World

University leader resigns after evidence on campus antisemitism

University of Pennsylvania President Liz Magill (Mark Schiefelbein/AP)
University of Pennsylvania President Liz Magill (Mark Schiefelbein/AP)

The University of Pennsylvania’s president has resigned amid pressure from donors and criticism over evidence at a congressional hearing where she was unable to say under repeated questioning that calls on campus for the genocide of Jews would violate the school’s conduct policy.

The departure of Liz Magill, in her second year as president of the Ivy League school, was announced by the school late on Saturday afternoon.

The statement said Ms Magill will remain a tenured faculty member at the university’s Carey Law School.

She has agreed to keep serving as Penn’s leader until the university names an interim president.

Calls for Ms Magill’s resignation exploded after Tuesday’s evidence in a US House committee on antisemitism on college campuses, where she appeared with the presidents of Harvard University and MIT.

College Presidents Backlash
University of Pennsylvania President Liz Magill (Mark Schiefelbein/AP)
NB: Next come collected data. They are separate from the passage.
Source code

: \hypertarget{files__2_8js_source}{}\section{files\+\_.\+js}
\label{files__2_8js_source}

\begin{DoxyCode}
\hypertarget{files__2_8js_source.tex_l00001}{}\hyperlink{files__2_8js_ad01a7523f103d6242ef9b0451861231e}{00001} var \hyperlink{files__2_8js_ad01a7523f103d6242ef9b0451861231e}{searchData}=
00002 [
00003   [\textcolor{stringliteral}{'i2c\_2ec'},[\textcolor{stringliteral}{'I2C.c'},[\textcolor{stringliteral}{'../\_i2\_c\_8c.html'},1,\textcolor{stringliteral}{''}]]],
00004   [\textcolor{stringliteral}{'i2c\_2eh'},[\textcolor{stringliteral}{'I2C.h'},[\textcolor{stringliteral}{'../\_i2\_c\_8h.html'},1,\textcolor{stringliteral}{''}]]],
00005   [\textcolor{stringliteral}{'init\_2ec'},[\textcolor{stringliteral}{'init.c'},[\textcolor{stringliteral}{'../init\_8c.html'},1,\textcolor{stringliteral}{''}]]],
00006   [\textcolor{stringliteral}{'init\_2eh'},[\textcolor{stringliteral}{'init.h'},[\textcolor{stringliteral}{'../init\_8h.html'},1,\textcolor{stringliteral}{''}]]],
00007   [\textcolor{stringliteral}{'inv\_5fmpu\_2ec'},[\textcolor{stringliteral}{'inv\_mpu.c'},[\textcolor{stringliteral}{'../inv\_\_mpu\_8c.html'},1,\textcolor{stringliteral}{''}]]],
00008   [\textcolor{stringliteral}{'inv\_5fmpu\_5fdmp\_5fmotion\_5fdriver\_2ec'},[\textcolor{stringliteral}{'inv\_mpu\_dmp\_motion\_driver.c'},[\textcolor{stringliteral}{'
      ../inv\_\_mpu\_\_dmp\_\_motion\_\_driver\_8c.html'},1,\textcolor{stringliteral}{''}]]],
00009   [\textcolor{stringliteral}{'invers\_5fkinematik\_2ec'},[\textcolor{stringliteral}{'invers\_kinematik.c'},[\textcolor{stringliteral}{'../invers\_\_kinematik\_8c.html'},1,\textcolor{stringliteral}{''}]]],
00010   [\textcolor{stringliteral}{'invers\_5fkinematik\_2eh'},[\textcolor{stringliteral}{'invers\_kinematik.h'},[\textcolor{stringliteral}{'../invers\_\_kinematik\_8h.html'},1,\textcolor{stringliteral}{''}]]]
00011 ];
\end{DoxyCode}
Universities across the US have been accused of failing to protect Jewish students amid rising fears of antisemitism worldwide and fallout from Israel’s intensifying war in Gaza, which faces heightened criticism for the mounting Palestinian death toll.

The three presidents were called before the committee to answer those accusations.

But their lawyerly answers drew renewed blowback from opponents, focused particularly on a line of questioning from Representative Elise Stefanik, a Republican, who repeatedly asked whether “calling for the genocide of Jews” would violate Penn’s code of conduct.

“If the speech turns into conduct it can be harassment, yes,” Ms Magill said.

Pressed further, Ms Magill told Ms Stefanik: “It is a context-dependent decision, congresswoman.”

Criticism rained down from the White House, Pennsylvania governor Josh Shapiro, members of Congress and donors.

One donor, Ross Stevens, threatened to withdraw a 100 million US dollar gift because of the university’s “stance on antisemitism on campus” unless Ms Magill was replaced.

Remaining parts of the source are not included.